The juxtaposition of pieces from different Shakespearean works also provided new contextualizations that created resonances that would have been otherwise impossible to hear. Writer and Director Tom Mula resisted obvious or lazy pairings between spoken and musical pieces, yet each transition proved a harmonic choice. For instance, the singers performed Håkan Parkman’s “My love is a fever,” an arrangement of Sonnet 147. This sonnet explores the trope of lovesickness and casts “reason” as the physician. The arrangement facilitated the audience’s sense of the intensity of the poet’s suffering especially with a shift to a minor key at the sonnet’s volta when the poet reveals that his beloved is “as black as hell, as dark as night.” As the applause faded, Vinkler and Robertson began a scene from As You Like It where Rosalind (disguised as Ganymede) scolds a lovesick Orlando that, “Men have died from time to / time and worms have eaten them, but not for love” (IV.i.107-108). The lines could just as easily have been directed at the speaker of Sonnet 147.
A similar recontextualization effect occurred for me when the group performed two different arrangements of Sonnet 18. In addition to Olson’s “Summer Sonnet” with which the concert opened, the program also included Robert Applebaum’s “Shall I compare thee?” Applebaum’s darker arrangement provided a stark contrast to Olson’s bossa nova. Described in the program as “wrenchingly sad, yet exquisitely beautiful,” Applebaum’s arrangement accents the somber undertones of a poem that is so often associated with the ebullience of a summer’s day. The poem, however, does acknowledge that “summer’s lease hath all too short a date” and that death will come to the beloved, which is why the poet crafts the sonnet—to give the beloved life for as long as the poem exists. Shakespeare’s crafting of exquisite balance in the poem was reflected in the juxtaposition of the two arrangements in performance.

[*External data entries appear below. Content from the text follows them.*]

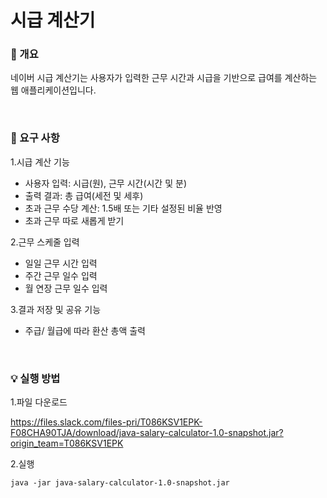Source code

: # 시급 계산기 

### 💸 개요
네이버 시급 계산기는 사용자가 입력한 근무 시간과 시급을 기반으로 급여를 계산하는 웹 애플리케이션입니다.

<br>


### 📌 요구 사항
1.시급 계산 기능

- 사용자 입력: 시급(원), 근무 시간(시간 및 분)
- 출력 결과: 총 급여(세전 및 세후)
- 초과 근무 수당 계산: 1.5배 또는 기타 설정된 비율 반영
- 초과 근무 따로 새롭게 받기

2.근무 스케줄 입력

- 일일 근무 시간 입력
- 주간 근무 일수 입력
- 월 연장 근무 일수 입력

3.결과 저장 및 공유 기능

- 주급/ 월급에 따라 환산 총액 출력


<br>

### 💡 실행 방법
1.파일 다운로드

https://files.slack.com/files-pri/T086KSV1EPK-F08CHA90TJA/download/java-salary-calculator-1.0-snapshot.jar?origin_team=T086KSV1EPK

2.실행
```
java -jar java-salary-calculator-1.0-snapshot.jar
```

<br>

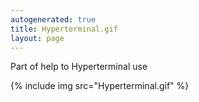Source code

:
 ```yaml
---
autogenerated: true
title: Hyperterminal.gif
layout: page
---
```


Part of help to Hyperterminal use

{% include img src="Hyperterminal.gif" %}


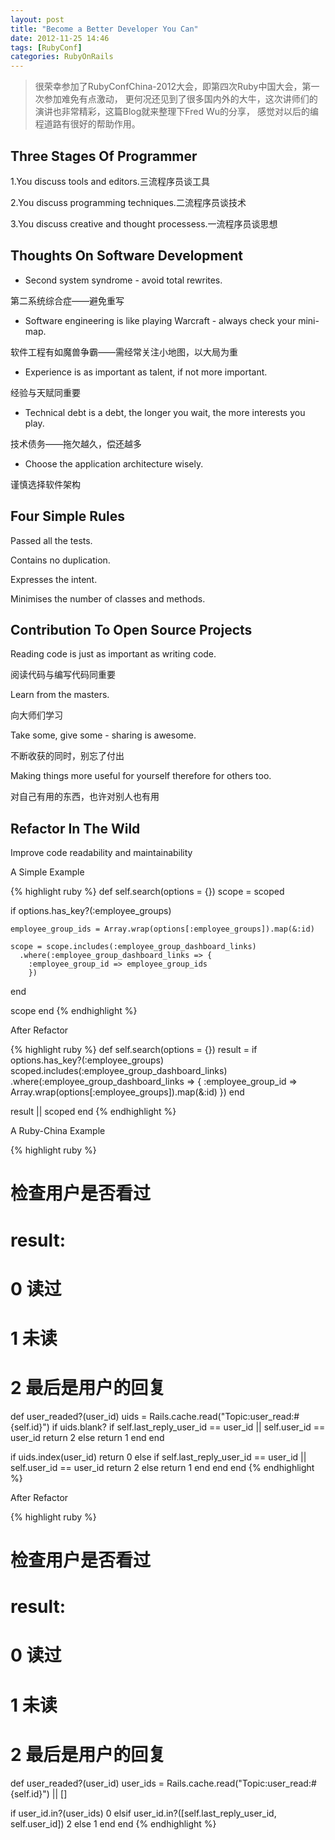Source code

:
 ```yaml
---
layout: post
title: "Become a Better Developer You Can"
date: 2012-11-25 14:46
tags: [RubyConf]
categories: RubyOnRails
---
```


> 很荣幸参加了RubyConfChina-2012大会，即第四次Ruby中国大会，第一次参加难免有点激动，
> 更何况还见到了很多国内外的大牛，这次讲师们的演讲也非常精彩，这篇Blog就来整理下Fred Wu的分享，
> 感觉对以后的编程道路有很好的帮助作用。

## Three Stages Of Programmer

1.You discuss tools and editors.三流程序员谈工具

2.You discuss programming techniques.二流程序员谈技术

3.You discuss creative and thought processess.一流程序员谈思想

<!--more-->

## Thoughts On Software Development

* Second system syndrome - avoid total rewrites.

第二系统综合症——避免重写

* Software engineering is like playing Warcraft - always check your mini-map.

软件工程有如魔兽争霸——需经常关注小地图，以大局为重

* Experience is as important as talent, if not more important.

经验与天赋同重要

* Technical debt is a debt, the longer you wait, the more interests you play.

技术债务——拖欠越久，偿还越多

* Choose the application architecture wisely.

谨慎选择软件架构

## Four Simple Rules

Passed all the tests.

Contains no duplication.

Expresses the intent.

Minimises the number of classes and methods.

## Contribution To Open Source Projects

Reading code is just as important as writing code.

阅读代码与编写代码同重要

Learn from the masters.

向大师们学习

Take some, give some - sharing is awesome.

不断收获的同时，别忘了付出

Making things more useful for yourself therefore for others too.

对自己有用的东西，也许对别人也有用

## Refactor In The Wild

Improve code readability and maintainability

A Simple Example

{% highlight ruby %}
def self.search(options = {})
  scope = scoped

  if options.has_key?(:employee_groups)

    employee_group_ids = Array.wrap(options[:employee_groups]).map(&:id)

    scope = scope.includes(:employee_group_dashboard_links)
      .where(:employee_group_dashboard_links => {
      	:employee_group_id => employee_group_ids
      	})
  end

  scope
end
{% endhighlight %}

After Refactor

{% highlight ruby %}
def self.search(options = {})
  result = if options.has_key?(:employee_groups)
    scoped.includes(:employee_group_dashboard_links)
      .where(:employee_group_dashboard_links => {
        :employee_group_id => Array.wrap(options[:employee_groups]).map(&:id)
      })
  end

  result || scoped
end
{% endhighlight %}

A Ruby-China Example

{% highlight ruby %}
# 检查用户是否看过
# result:
#   0 读过
#   1 未读
#   2 最后是用户的回复
def user_readed?(user_id)
  uids = Rails.cache.read("Topic:user_read:#{self.id}")
  if uids.blank?
    if self.last_reply_user_id == user_id || self.user_id == user_id
      return 2
    else
      return 1
    end
  end

  if uids.index(user_id)
    return 0
  else
    if self.last_reply_user_id == user_id || self.user_id == user_id
      return 2
    else
      return 1
    end
  end
end
{% endhighlight %}

After Refactor

{% highlight ruby %}
# 检查用户是否看过
# result:
#   0 读过
#   1 未读
#   2 最后是用户的回复
def user_readed?(user_id)
  user_ids = Rails.cache.read("Topic:user_read:#{self.id}") || []

  if user_id.in?(user_ids)
    0
  elsif user_id.in?([self.last_reply_user_id, self.user_id])
    2
  else
    1
  end
end
{% endhighlight %}

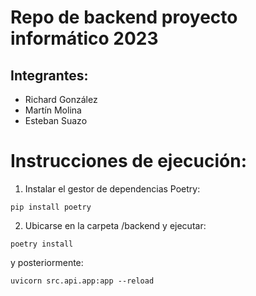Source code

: # Repo de backend proyecto informático 2023 
## Integrantes:

* Richard González
* Martín Molina
* Esteban Suazo


# Instrucciones de ejecución:
1. Instalar el gestor de dependencias Poetry:
```
pip install poetry
```
2. Ubicarse en la carpeta /backend y ejecutar:
```
poetry install
``` 
y posteriormente:
```
uvicorn src.api.app:app --reload
```
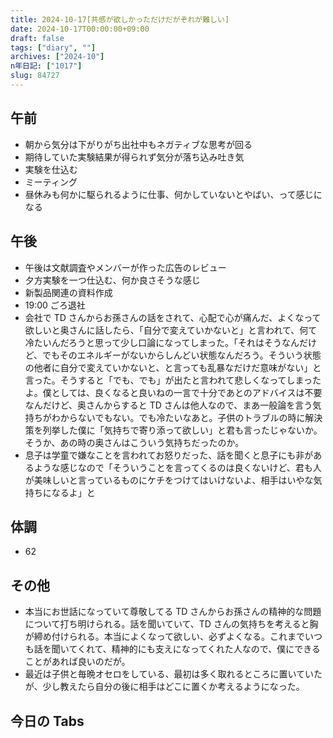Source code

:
 ```yaml
---
title: 2024-10-17[共感が欲しかっただけだがぞれが難しい]
date: 2024-10-17T00:00:00+09:00
draft: false
tags: ["diary", ""]
archives: ["2024-10"]
n年日記: ["1017"]
slug: 84727
---
```


## 午前

- 朝から気分は下がりがち出社中もネガティブな思考が回る
- 期待していた実験結果が得られず気分が落ち込み吐き気
- 実験を仕込む
- ミーティング
- 昼休みも何かに駆られるように仕事、何かしていないとやばい、って感じになる

## 午後

- 午後は文献調査やメンバーが作った広告のレビュー
- 夕方実験を一つ仕込む、何か良さそうな感じ
- 新製品関連の資料作成
- 19:00 ごろ退社
- 会社で TD さんからお孫さんの話をされて、心配で心が痛んだ、よくなって欲しいと奥さんに話したら、「自分で変えていかないと」と言われて、何て冷たいんだろうと思って少し口論になってしまった。「それはそうなんだけど、でもそのエネルギーがないからしんどい状態なんだろう。そういう状態の他者に自分で変えていかないと、と言っても乱暴なだけだ意味がない」と言った。そうすると「でも、でも」が出たと言われて悲しくなってしまったよ。僕としては、良くなると良いねの一言で十分であとのアドバイスは不要なんだけど、奥さんからすると TD さんは他人なので、まあ一般論を言う気持ちがわからないでもない。でも冷たいなあと。子供のトラブルの時に解決策を列挙した僕に「気持ちで寄り添って欲しい」と君も言ったじゃないか。そうか、あの時の奥さんはこういう気持ちだったのか。
- 息子は学童で嫌なことを言われてお怒りだった、話を聞くと息子にも非があるような感じなので「そういうことを言ってくるのは良くないけど、君も人が美味しいと言っているものにケチをつけてはいけないよ、相手はいやな気持ちになるよ」と

## 体調

- 62

## その他

- 本当にお世話になっていて尊敬してる TD さんからお孫さんの精神的な問題について打ち明けられる。話を聞いていて、TD さんの気持ちを考えると胸が締め付けられる。本当によくなって欲しい、必ずよくなる。これまでいつも話を聞いてくれて、精神的にも支えになってくれた人なので、僕にできることがあれば良いのだが。
- 最近は子供と毎晩オセロをしている、最初は多く取れるところに置いていたが、少し教えたら自分の後に相手はどこに置くか考えるようになった。

## 今日の Tabs
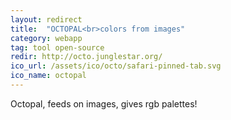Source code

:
 ```yaml
---
layout: redirect
title:  "OCTOPAL<br>colors from images"
category: webapp
tag: tool open-source
redir: http://octo.junglestar.org/
ico_url: /assets/ico/octo/safari-pinned-tab.svg
ico_name: octopal
---
```


Octopal, feeds on images, gives rgb palettes!
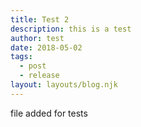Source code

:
 ```yaml
---
title: Test 2
description: this is a test
author: test
date: 2018-05-02
tags:
  - post
  - release
layout: layouts/blog.njk
---
```


file added for tests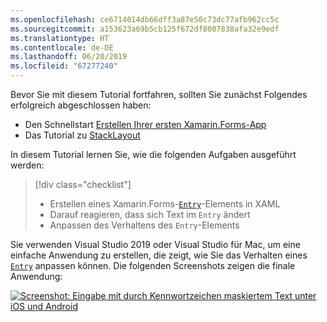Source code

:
 ```yaml
---
ms.openlocfilehash: ce6714014db66dff3a87e50c73dc77afb962cc5c
ms.sourcegitcommit: a153623a69b5cb125f672df8007838afa32e9edf
ms.translationtype: HT
ms.contentlocale: de-DE
ms.lasthandoff: 06/20/2019
ms.locfileid: "67277240"
---
```

Bevor Sie mit diesem Tutorial fortfahren, sollten Sie zunächst Folgendes erfolgreich abgeschlossen haben:

- Den Schnellstart [Erstellen Ihrer ersten Xamarin.Forms-App](~/get-started/first-app/index.md)
- Das Tutorial zu [StackLayout](~/get-started/tutorials/stacklayout/index.yml)

In diesem Tutorial lernen Sie, wie die folgenden Aufgaben ausgeführt werden:

> [!div class="checklist"]
> - Erstellen eines Xamarin.Forms-[`Entry`](xref:Xamarin.Forms.Entry)-Elements in XAML
> - Darauf reagieren, dass sich Text im `Entry` ändert
> - Anpassen des Verhaltens des `Entry`-Elements

Sie verwenden Visual Studio 2019 oder Visual Studio für Mac, um eine einfache Anwendung zu erstellen, die zeigt, wie Sie das Verhalten eines [`Entry`](xref:Xamarin.Forms.Entry) anpassen können. Die folgenden Screenshots zeigen die finale Anwendung:

[![Screenshot: Eingabe mit durch Kennwortzeichen maskiertem Text unter iOS und Android](../images/customize-behavior.png "Eingabe mit maskierten Kennwortzeichen")](../images/customize-behavior-large.png#lightbox "Eingabe mit maskierten Kennwortzeichen")
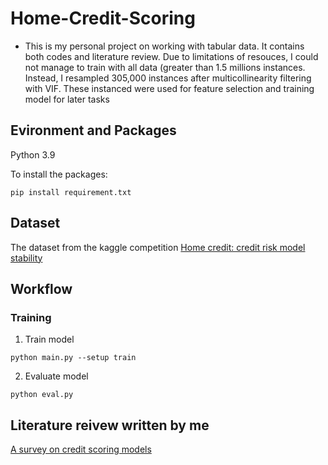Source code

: # Home-Credit-Scoring
- This is my personal project on working with tabular data. It contains both codes and literature review. Due to limitations of resouces, I could not manage to train with all data (greater than 1.5 millions instances. Instead, I resampled 305,000 instances after multicollinearity filtering with VIF. These instanced were used for feature selection and training model for later tasks 

## Evironment and Packages
Python 3.9

To install the packages:
```
pip install requirement.txt
```
## Dataset 

The dataset from the kaggle competition [Home credit: credit risk model stability](https://www.kaggle.com/competitions/home-credit-credit-risk-model-stability/data) 

## Workflow
### Training

1. Train model
```
python main.py --setup train
```

2. Evaluate model
```
python eval.py
```
## Literature reivew written by me
[A survey on credit scoring models](https://drive.google.com/file/d/1AhkYSwwG1IfupKcqW621gCPtAoLSaEsH/view?usp=sharing)
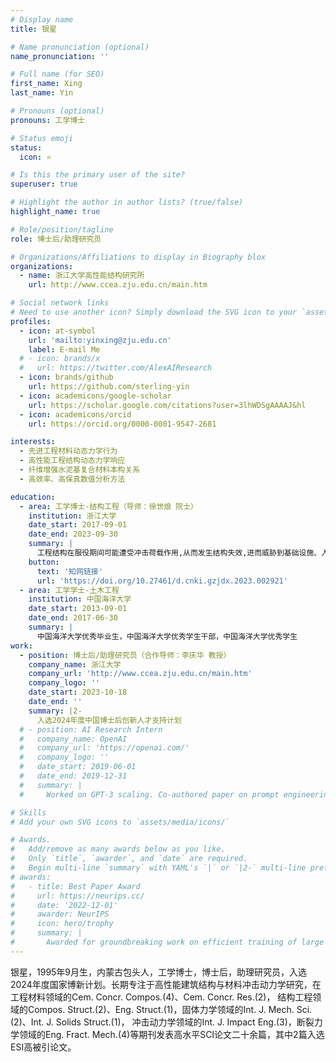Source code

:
 ```yaml
---
# Display name
title: 银星

# Name pronunciation (optional)
name_pronunciation: ''

# Full name (for SEO)
first_name: Xing
last_name: Yin

# Pronouns (optional)
pronouns: 工学博士

# Status emoji
status:
  icon: ⭐

# Is this the primary user of the site?
superuser: true

# Highlight the author in author lists? (true/false)
highlight_name: true

# Role/position/tagline
role: 博士后/助理研究员

# Organizations/Affiliations to display in Biography blox
organizations:
  - name: 浙江大学高性能结构研究所
    url: http://www.ccea.zju.edu.cn/main.htm

# Social network links
# Need to use another icon? Simply download the SVG icon to your `assets/media/icons/` folder.
profiles:
  - icon: at-symbol
    url: 'mailto:yinxing@zju.edu.cn'
    label: E-mail Me
  # - icon: brands/x
  #   url: https://twitter.com/AlexAIResearch
  - icon: brands/github
    url: https://github.com/sterling-yin
  - icon: academicons/google-scholar
    url: https://scholar.google.com/citations?user=3lhWDSgAAAAJ&hl
  - icon: academicons/orcid
    url: https://orcid.org/0000-0001-9547-2681

interests:
  - 先进工程材料动态力学行为
  - 高性能工程结构动态力学响应
  - 纤维增强水泥基复合材料本构关系
  - 高效率、高保真数值分析方法

education:
  - area: 工学博士-结构工程（导师：徐世烺 院士）
    institution: 浙江大学
    date_start: 2017-09-01
    date_end: 2023-09-30
    summary: |
      工程结构在服役期间可能遭受冲击荷载作用,从而发生结构失效,进而威胁到基础设施、人员和设备的安全。混凝土是目前工程结构中使用最广泛的人造建筑材料,但其在冲击荷载作用下极易发生开坑、层裂和震塌等破坏现象。为切实提升工程结构的抗冲击性能,可从材料和结构两个方面入手。在材料方面,可使用高性能纤维混凝土材料取代普通混凝土,其中超高韧性水泥基复合材料(UHTCC)和活性粉末混凝土(RPC)是这类材料的典型代表。在结构方面,使用功能梯度复合结构能够充分发挥高性能材料的优势,从而提高结构性能。 本文研究工作围绕由具有高强特性的RPC和具有高韧特性的UHTCC组合而成的“强”-“韧”阻抗递减功能梯度复合板的冲击性能,综合使用试验研究、理论分析和数值模拟等手段,分别从材料层次、界面层次和构件层次开展讨论,本文的主要研究内容如下: 首先,在材料层次的材料动态力学行为的数值描述方面,本文对UHTCC的CSC和KCC本构模型进行了全面系统的研究,得到了适用于进行材料结构整体响应和局部响应分析的模型参数,提出了单元尺寸正则化问题和不同强度材料参数计算问题的处理方法,并结合相关的低速冲击、爆炸和侵彻等试验结果对标定后参数进行了验证。 其次,在材料层次的应力波传播方面,本文试验测试了应力波在UHTCC中的传播行为,发现压缩应力波在UHTCC的传播过程中具有显著的衰减现象,并结合光滑粒子伽辽金方法数值分析、多项式混沌展开方法和全局敏感性分析方法对影响应力波传播响应的相关不确定性材料参数进行了定量评估。 第三,在界面层次方面,由于界面是功能梯度复合结构的薄弱环节,本文基于混凝土断裂力学的相关原理提出了双材料界面剪切断裂性能测试新方法,并结合使用J积分方法理论推导、线弹性断裂力学数值分析、试验研究和数字图像相关技术分析等手段对该种界面剪切断裂性能测试方法进行了全面的评估。研究了浇筑工艺对UHTCC/RPC界面剪切性能的影响。研究发现使用湿法浇筑的UHTCC/RPC界面具有优异的性能表现。 第四,在构件层次的结构动态响应方面,本文基于功能梯度结构概念和应力波传播理论,设计了“强”-“韧”阻抗递减的UHTCC-RPC复合板,并使用落锤试验测试了复合板的在不同落重和落距下的动态响应。还结合使用双自由度质量-弹簧模型和数值仿真方法进行了相关的分析工作。研究发现UHTCC-RPC复合板具有优异的抗多次冲击性能,复合板在多次冲击下的跨中残余挠度小于RPC板。 最后,本文结合前序研究结果,从UHTCC的多尺度细观数值模型在层裂试验中的应用和使用压力-冲量曲线方法分析UHTCC-RPC复合板的爆炸响应两个方面对UHTCC材料及其复合结构的动态力学行为和响应开展了进一步的讨论。研究发现在压力和冲量相同的情况下,应力波的形状会显著影响材料的层裂失效行为。而使用单自由度质量-弹簧模型计算得到的UHTCC-RPC复合板的压力-冲量曲线具有较高的准确性和实用性。 本文研究的UHTCC-RPC功能梯度复合结构有望大幅提升工程结构的抗冲击性能,并在基础设施和防护工程中具有潜在的应用前景。 
    button:
      text: '知网链接'
      url: 'https://doi.org/10.27461/d.cnki.gzjdx.2023.002921'
  - area: 工学学士-土木工程
    institution: 中国海洋大学
    date_start: 2013-09-01
    date_end: 2017-06-30
    summary: |
      中国海洋大学优秀毕业生，中国海洋大学优秀学生干部，中国海洋大学优秀学生
work:
  - position: 博士后/助理研究员（合作导师：李庆华 教授）
    company_name: 浙江大学
    company_url: 'http://www.ccea.zju.edu.cn/main.htm'
    company_logo: ''
    date_start: 2023-10-18
    date_end: ''
    summary: |2-
      入选2024年度中国博士后创新人才支持计划
  # - position: AI Research Intern
  #   company_name: OpenAI
  #   company_url: 'https://openai.com/'
  #   company_logo: ''
  #   date_start: 2019-06-01
  #   date_end: 2019-12-31
  #   summary: |
  #     Worked on GPT-3 scaling. Co-authored paper on prompt engineering.

# Skills
# Add your own SVG icons to `assets/media/icons/`

# Awards.
#   Add/remove as many awards below as you like.
#   Only `title`, `awarder`, and `date` are required.
#   Begin multi-line `summary` with YAML's `|` or `|2-` multi-line prefix and indent 2 spaces below.
# awards:
#   - title: Best Paper Award
#     url: https://neurips.cc/
#     date: '2022-12-01'
#     awarder: NeurIPS
#     icon: hero/trophy
#     summary: |
#       Awarded for groundbreaking work on efficient training of large models.
---
```


银星，1995年9月生，内蒙古包头人，工学博士，博士后，助理研究员，入选2024年度国家博新计划。长期专注于高性能建筑结构与材料冲击动力学研究，在工程材料领域的Cem. Concr. Compos.(4)、Cem. Concr. Res.(2)， 结构工程领域的Compos. Struct.(2)、Eng. Struct.(1)，固体力学领域的Int. J. Mech. Sci.(2)、Int. J. Solids Struct.(1)， 冲击动力学领域的Int. J. Impact Eng.(3)，断裂力学领域的Eng. Fract. Mech.(4)等期刊发表高水平SCI论文二十余篇，其中2篇入选ESI高被引论文。

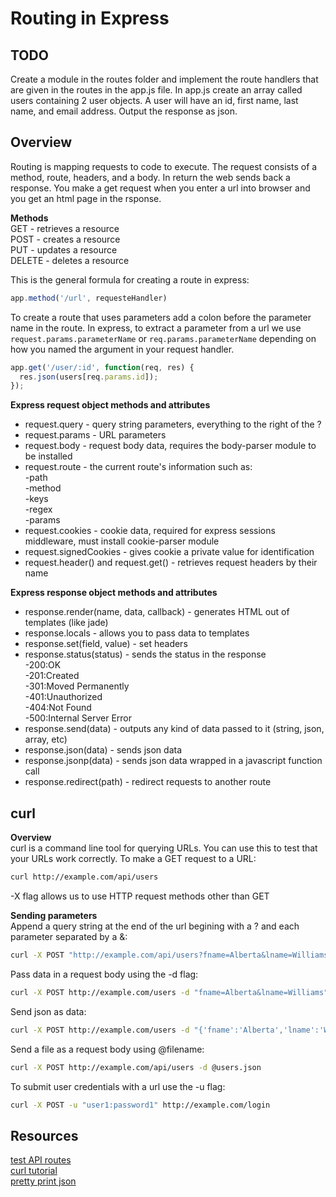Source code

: # Routing in Express

## TODO
Create a module in the routes folder and implement
the route handlers that are given in the routes in the app.js file. In app.js create an array called users containing 2
user objects. A user will have an id, first name, last name, and email address. Output the response as json.

## Overview
Routing is mapping requests to code to execute.  The request consists of a method, route, headers, and a body. In return the web sends back a response.  You make a get request when you enter a url into browser and you get an html page in the rsponse.  

**Methods**  
GET - retrieves a resource  
POST - creates a resource  
PUT - updates a resource  
DELETE - deletes a resource  

This is the general formula for creating a route in express:
```js
app.method('/url', requesteHandler)
```

To create a route that uses parameters add a colon before the parameter name in the route. In express, to extract a parameter from a url we use `request.params.parameterName` or `req.params.parameterName` depending on how you named the argument in your request handler. 
```js
app.get('/user/:id', function(req, res) {
  res.json(users[req.params.id]);
});
```
**Express request object methods and attributes**

- request.query - query string parameters, everything to the right of the ?
- request.params - URL parameters
- request.body - request body data, requires the body-parser module to be installed
- request.route - the current route's information such as:  
 	-path  
  -method  
  -keys  
  -regex  
	-params  
- request.cookies - cookie data, required for express sessions middleware, must install cookie-parser module
- request.signedCookies - gives cookie a private value for identification
- request.header() and request.get() - retrieves request headers by their name

**Express response object methods and attributes**

- response.render(name, data, callback) - generates HTML out of templates (like jade)
- response.locals - allows you to pass data to templates
- response.set(field, value) - set headers
- response.status(status) - sends the status in the response  
	-200:OK  
	-201:Created  
	-301:Moved Permanently  
	-401:Unauthorized  
	-404:Not Found  
	-500:Internal Server Error  
- response.send(data) - outputs any kind of data passed to it (string, json, array, etc)
- response.json(data) - sends json data
- response.jsonp(data) - sends json data wrapped in a javascript function call
- response.redirect(path) - redirect requests to another route

## curl

**Overview**  
curl is a command line tool for querying URLs. You can use this to 
test that your URLs work correctly. 
To make  a GET request to a URL:
```bash
curl http://example.com/api/users
```
-X flag allows us to use HTTP request methods other than GET

**Sending parameters**  
Append a query string at the end of the url begining with a ? 
and each parameter separated by a &:
```bash
curl -X POST "http://example.com/api/users?fname=Alberta&lname=Williams"
```
Pass data in a request body using the -d flag:
```bash
curl -X POST http://example.com/users -d "fname=Alberta&lname=Williams"
```
Send json as data:
```bash
curl -X POST http://example.com/users -d "{'fname':'Alberta','lname':'Williams'}"
```
Send a file as a request body using @filename:
```bash
curl -X POST http://example.com/api/users -d @users.json 
```
To submit user credentials with a url use the -u flag:
```bash
curl -X POST -u "user1:password1" http://example.com/login
```

## Resources
[test API routes](https://www.getpostman.com/)  
[curl tutorial](http://conqueringthecommandline.com/book/curl)  
[pretty print json](http://benw.me/posts/colourized-pretty-printed-json-with-curl/)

The value of a celebration like Shakespeare 400 is that it provides us all opportunities to do for Shakespeare’s work what Shakespeare’s work does for its audiences: it makes the familiar strange and the strange familiar. Hearing Shakespeare’s words sung not only highlights the innate musicality of the language, but plucks that language out of its native environs, allowing the audience to watch it bloom in new surroundings. Like the opportunities to see the plays performed in other languages, or danced rather than spoken, hearing Chicago a cappella perform selections from Shakespeare’s works allowed me to hear some of it as if for the first time and to come to a new and deeper appreciation for the art of a man separated from us by four centuries but connected to us by shared human experience.
Lise Schlosser is a doctoral candidate at Northern Illinois University completing her dissertation on narrative and crisis in the early seventeenth century in England. Her research interests include Shakespeare and early modern drama, performance studies, gender studies and metaphor. She holds her MA in English literature and her BA in anthropology from Northern Illinois University.